» ENTRIES SHOWN:
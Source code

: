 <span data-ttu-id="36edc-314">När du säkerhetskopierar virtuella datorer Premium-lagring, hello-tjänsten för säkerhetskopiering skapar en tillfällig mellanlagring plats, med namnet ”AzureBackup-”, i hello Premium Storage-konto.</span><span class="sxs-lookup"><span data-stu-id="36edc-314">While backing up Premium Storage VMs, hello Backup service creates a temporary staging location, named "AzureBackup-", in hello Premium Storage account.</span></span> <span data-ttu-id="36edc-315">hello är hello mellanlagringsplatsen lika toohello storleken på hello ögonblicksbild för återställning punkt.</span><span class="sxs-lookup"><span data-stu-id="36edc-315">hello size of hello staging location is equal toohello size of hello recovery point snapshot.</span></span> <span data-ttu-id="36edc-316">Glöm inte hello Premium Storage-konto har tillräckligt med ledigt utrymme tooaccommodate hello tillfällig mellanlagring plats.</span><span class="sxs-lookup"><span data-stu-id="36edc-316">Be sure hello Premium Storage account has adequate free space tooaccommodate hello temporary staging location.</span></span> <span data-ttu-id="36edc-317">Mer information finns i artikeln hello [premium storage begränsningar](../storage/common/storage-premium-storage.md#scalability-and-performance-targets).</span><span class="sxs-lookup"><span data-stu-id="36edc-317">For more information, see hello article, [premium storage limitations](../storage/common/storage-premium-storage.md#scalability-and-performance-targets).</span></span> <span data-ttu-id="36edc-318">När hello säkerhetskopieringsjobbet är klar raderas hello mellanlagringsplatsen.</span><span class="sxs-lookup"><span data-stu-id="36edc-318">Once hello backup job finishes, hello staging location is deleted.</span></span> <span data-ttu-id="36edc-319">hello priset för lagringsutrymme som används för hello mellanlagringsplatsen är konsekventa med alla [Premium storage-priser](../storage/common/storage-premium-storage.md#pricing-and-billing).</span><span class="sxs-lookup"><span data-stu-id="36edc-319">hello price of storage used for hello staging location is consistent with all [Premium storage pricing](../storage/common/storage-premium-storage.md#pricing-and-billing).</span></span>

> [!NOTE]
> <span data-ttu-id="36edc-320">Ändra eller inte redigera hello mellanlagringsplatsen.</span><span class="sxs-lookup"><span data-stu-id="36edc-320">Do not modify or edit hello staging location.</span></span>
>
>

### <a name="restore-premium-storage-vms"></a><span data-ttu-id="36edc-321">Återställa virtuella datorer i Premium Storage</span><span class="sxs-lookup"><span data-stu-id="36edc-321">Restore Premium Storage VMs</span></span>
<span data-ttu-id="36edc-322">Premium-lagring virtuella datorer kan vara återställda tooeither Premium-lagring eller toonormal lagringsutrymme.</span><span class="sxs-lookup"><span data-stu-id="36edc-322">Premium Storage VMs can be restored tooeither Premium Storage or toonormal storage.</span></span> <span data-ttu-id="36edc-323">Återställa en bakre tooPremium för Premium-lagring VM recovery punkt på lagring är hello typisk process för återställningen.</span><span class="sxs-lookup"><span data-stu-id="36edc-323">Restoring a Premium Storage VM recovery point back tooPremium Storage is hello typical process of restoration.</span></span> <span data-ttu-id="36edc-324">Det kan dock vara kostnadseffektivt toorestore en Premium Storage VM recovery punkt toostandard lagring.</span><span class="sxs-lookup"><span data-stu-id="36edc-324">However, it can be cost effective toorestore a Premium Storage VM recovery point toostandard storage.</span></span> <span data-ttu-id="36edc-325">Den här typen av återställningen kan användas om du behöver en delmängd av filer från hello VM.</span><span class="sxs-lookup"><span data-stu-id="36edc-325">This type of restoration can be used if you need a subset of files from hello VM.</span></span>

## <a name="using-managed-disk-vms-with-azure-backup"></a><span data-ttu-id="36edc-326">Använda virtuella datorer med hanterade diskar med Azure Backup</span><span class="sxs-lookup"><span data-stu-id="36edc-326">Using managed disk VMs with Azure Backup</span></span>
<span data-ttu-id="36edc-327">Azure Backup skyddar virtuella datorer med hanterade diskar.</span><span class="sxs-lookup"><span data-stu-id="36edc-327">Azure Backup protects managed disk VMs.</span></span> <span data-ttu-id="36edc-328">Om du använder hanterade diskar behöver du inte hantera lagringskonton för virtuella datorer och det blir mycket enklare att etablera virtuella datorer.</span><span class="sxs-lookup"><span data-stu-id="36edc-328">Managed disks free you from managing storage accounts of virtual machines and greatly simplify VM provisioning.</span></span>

» WORK INSTRUCTION: Give only the number of lines above holding "disk".

» RESPONSE BELOW: 2